Find each line of the entries with the string "amazonaws", please, and copy it.

Records contained in a dataset
***

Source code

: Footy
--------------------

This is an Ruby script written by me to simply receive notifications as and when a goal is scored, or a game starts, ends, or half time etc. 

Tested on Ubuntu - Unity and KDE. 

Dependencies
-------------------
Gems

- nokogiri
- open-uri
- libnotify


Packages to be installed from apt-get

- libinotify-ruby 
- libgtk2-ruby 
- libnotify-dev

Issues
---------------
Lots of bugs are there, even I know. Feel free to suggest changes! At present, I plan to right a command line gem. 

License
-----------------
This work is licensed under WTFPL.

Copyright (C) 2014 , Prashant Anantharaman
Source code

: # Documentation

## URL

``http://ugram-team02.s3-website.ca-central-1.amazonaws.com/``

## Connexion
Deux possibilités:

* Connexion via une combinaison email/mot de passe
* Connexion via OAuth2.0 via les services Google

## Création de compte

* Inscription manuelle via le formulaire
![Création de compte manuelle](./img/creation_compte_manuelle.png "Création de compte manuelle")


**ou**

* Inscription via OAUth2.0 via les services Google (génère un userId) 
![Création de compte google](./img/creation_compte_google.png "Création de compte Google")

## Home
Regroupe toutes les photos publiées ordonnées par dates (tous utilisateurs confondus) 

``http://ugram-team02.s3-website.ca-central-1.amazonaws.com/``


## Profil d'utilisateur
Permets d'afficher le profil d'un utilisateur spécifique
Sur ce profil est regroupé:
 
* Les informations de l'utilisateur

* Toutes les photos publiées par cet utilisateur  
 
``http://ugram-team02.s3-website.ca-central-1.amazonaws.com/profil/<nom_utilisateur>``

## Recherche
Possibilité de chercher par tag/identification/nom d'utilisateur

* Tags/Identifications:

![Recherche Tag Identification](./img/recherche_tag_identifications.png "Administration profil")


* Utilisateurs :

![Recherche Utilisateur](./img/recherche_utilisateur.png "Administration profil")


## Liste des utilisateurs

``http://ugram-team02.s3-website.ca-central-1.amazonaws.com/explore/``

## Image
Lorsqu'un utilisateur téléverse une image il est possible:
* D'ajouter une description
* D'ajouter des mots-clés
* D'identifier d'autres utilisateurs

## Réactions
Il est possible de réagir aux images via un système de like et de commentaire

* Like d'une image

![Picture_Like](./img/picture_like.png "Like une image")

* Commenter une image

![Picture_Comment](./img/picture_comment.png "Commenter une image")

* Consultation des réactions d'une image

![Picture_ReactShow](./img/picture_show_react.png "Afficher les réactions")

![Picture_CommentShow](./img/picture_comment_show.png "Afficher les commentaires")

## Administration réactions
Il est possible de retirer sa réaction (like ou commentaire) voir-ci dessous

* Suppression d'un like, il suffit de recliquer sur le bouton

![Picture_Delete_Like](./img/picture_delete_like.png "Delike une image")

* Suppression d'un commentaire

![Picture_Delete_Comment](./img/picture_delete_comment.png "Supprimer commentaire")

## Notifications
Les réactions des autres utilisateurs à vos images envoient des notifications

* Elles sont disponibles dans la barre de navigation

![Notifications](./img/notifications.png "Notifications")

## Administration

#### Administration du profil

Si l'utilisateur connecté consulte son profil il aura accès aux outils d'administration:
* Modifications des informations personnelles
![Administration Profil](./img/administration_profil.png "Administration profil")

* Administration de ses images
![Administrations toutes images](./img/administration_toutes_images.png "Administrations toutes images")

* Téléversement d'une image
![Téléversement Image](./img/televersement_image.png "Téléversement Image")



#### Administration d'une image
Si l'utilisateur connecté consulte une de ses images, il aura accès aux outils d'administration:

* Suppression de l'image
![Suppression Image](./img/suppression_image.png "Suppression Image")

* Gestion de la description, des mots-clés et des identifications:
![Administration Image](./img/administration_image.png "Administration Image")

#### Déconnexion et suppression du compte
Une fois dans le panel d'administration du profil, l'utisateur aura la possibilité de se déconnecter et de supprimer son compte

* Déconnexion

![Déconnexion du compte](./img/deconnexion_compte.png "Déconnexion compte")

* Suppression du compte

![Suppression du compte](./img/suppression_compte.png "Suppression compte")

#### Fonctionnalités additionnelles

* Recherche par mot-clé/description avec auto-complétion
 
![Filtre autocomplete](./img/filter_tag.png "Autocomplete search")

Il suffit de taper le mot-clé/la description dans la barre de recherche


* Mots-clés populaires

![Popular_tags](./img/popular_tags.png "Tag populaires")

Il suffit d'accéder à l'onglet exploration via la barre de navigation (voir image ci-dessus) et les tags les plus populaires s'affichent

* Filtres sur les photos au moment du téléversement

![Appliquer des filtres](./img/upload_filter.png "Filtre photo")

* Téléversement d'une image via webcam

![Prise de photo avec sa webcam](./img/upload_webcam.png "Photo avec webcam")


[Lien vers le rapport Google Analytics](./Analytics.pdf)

***

#### Solution to the exercise
``http://ugram-team02.s3-website.ca-central-1.amazonaws.com/``
``http://ugram-team02.s3-website.ca-central-1.amazonaws.com/``
``http://ugram-team02.s3-website.ca-central-1.amazonaws.com/profil/<nom_utilisateur>``
``http://ugram-team02.s3-website.ca-central-1.amazonaws.com/explore/``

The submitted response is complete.